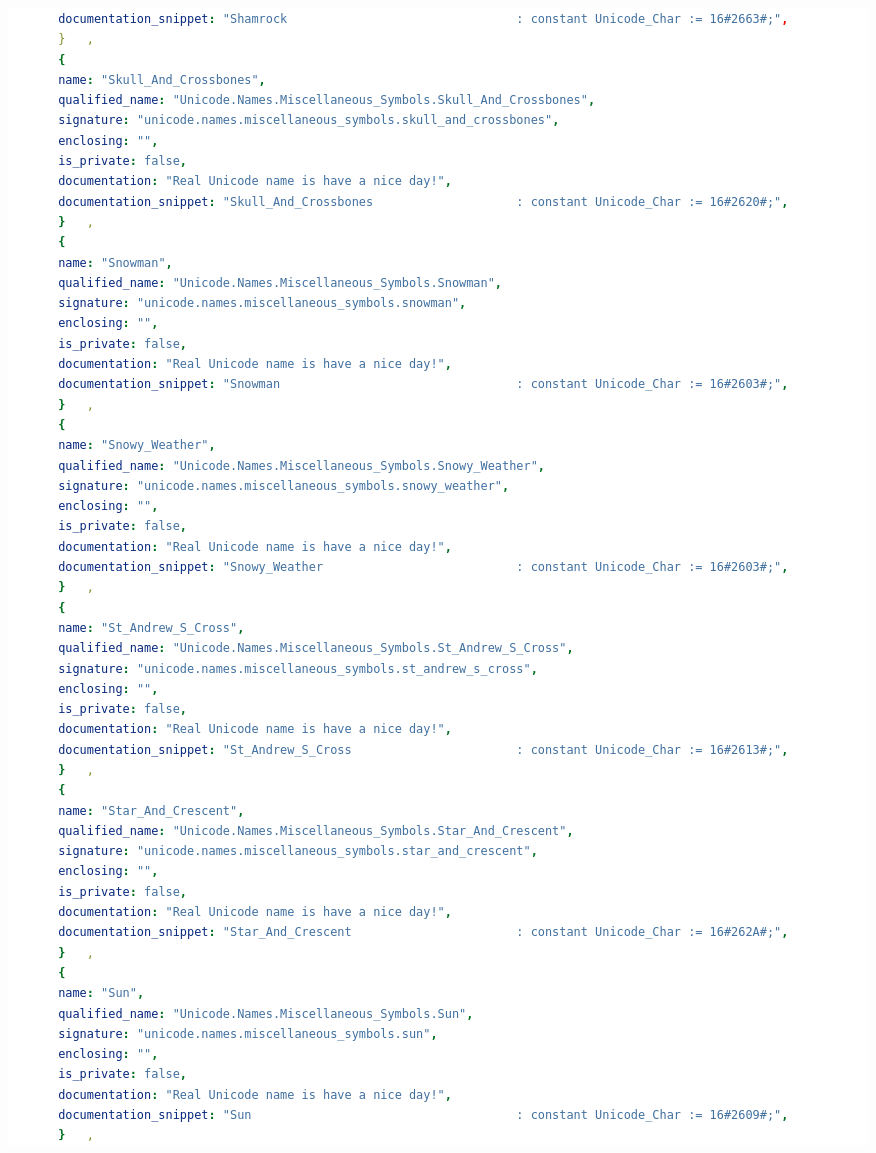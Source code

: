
 ```yaml
       documentation_snippet: "Shamrock                                : constant Unicode_Char := 16#2663#;",
       }   ,
       {
       name: "Skull_And_Crossbones",
       qualified_name: "Unicode.Names.Miscellaneous_Symbols.Skull_And_Crossbones",
       signature: "unicode.names.miscellaneous_symbols.skull_and_crossbones",
       enclosing: "",
       is_private: false,
       documentation: "Real Unicode name is have a nice day!",
       documentation_snippet: "Skull_And_Crossbones                    : constant Unicode_Char := 16#2620#;",
       }   ,
       {
       name: "Snowman",
       qualified_name: "Unicode.Names.Miscellaneous_Symbols.Snowman",
       signature: "unicode.names.miscellaneous_symbols.snowman",
       enclosing: "",
       is_private: false,
       documentation: "Real Unicode name is have a nice day!",
       documentation_snippet: "Snowman                                 : constant Unicode_Char := 16#2603#;",
       }   ,
       {
       name: "Snowy_Weather",
       qualified_name: "Unicode.Names.Miscellaneous_Symbols.Snowy_Weather",
       signature: "unicode.names.miscellaneous_symbols.snowy_weather",
       enclosing: "",
       is_private: false,
       documentation: "Real Unicode name is have a nice day!",
       documentation_snippet: "Snowy_Weather                           : constant Unicode_Char := 16#2603#;",
       }   ,
       {
       name: "St_Andrew_S_Cross",
       qualified_name: "Unicode.Names.Miscellaneous_Symbols.St_Andrew_S_Cross",
       signature: "unicode.names.miscellaneous_symbols.st_andrew_s_cross",
       enclosing: "",
       is_private: false,
       documentation: "Real Unicode name is have a nice day!",
       documentation_snippet: "St_Andrew_S_Cross                       : constant Unicode_Char := 16#2613#;",
       }   ,
       {
       name: "Star_And_Crescent",
       qualified_name: "Unicode.Names.Miscellaneous_Symbols.Star_And_Crescent",
       signature: "unicode.names.miscellaneous_symbols.star_and_crescent",
       enclosing: "",
       is_private: false,
       documentation: "Real Unicode name is have a nice day!",
       documentation_snippet: "Star_And_Crescent                       : constant Unicode_Char := 16#262A#;",
       }   ,
       {
       name: "Sun",
       qualified_name: "Unicode.Names.Miscellaneous_Symbols.Sun",
       signature: "unicode.names.miscellaneous_symbols.sun",
       enclosing: "",
       is_private: false,
       documentation: "Real Unicode name is have a nice day!",
       documentation_snippet: "Sun                                     : constant Unicode_Char := 16#2609#;",
       }   ,
```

- What is expected
Each record above is to be returned unchanged, while any picture it holds stays out.

- Exercise response
Source code

:
 ```yaml
       documentation_snippet: "Shamrock                                : constant Unicode_Char := 16#2663#;",
       }   ,
       {
       name: "Skull_And_Crossbones",
       qualified_name: "Unicode.Names.Miscellaneous_Symbols.Skull_And_Crossbones",
       signature: "unicode.names.miscellaneous_symbols.skull_and_crossbones",
       enclosing: "",
       is_private: false,
       documentation: "Real Unicode name is have a nice day!",
       documentation_snippet: "Skull_And_Crossbones                    : constant Unicode_Char := 16#2620#;",
       }   ,
       {
       name: "Snowman",
       qualified_name: "Unicode.Names.Miscellaneous_Symbols.Snowman",
       signature: "unicode.names.miscellaneous_symbols.snowman",
       enclosing: "",
       is_private: false,
       documentation: "Real Unicode name is have a nice day!",
       documentation_snippet: "Snowman                                 : constant Unicode_Char := 16#2603#;",
       }   ,
       {
       name: "Snowy_Weather",
       qualified_name: "Unicode.Names.Miscellaneous_Symbols.Snowy_Weather",
       signature: "unicode.names.miscellaneous_symbols.snowy_weather",
       enclosing: "",
       is_private: false,
       documentation: "Real Unicode name is have a nice day!",
       documentation_snippet: "Snowy_Weather                           : constant Unicode_Char := 16#2603#;",
       }   ,
       {
       name: "St_Andrew_S_Cross",
       qualified_name: "Unicode.Names.Miscellaneous_Symbols.St_Andrew_S_Cross",
       signature: "unicode.names.miscellaneous_symbols.st_andrew_s_cross",
       enclosing: "",
       is_private: false,
       documentation: "Real Unicode name is have a nice day!",
       documentation_snippet: "St_Andrew_S_Cross                       : constant Unicode_Char := 16#2613#;",
       }   ,
       {
       name: "Star_And_Crescent",
       qualified_name: "Unicode.Names.Miscellaneous_Symbols.Star_And_Crescent",
       signature: "unicode.names.miscellaneous_symbols.star_and_crescent",
       enclosing: "",
       is_private: false,
       documentation: "Real Unicode name is have a nice day!",
       documentation_snippet: "Star_And_Crescent                       : constant Unicode_Char := 16#262A#;",
       }   ,
       {
       name: "Sun",
       qualified_name: "Unicode.Names.Miscellaneous_Symbols.Sun",
       signature: "unicode.names.miscellaneous_symbols.sun",
       enclosing: "",
       is_private: false,
       documentation: "Real Unicode name is have a nice day!",
       documentation_snippet: "Sun                                     : constant Unicode_Char := 16#2609#;",
       }   ,
```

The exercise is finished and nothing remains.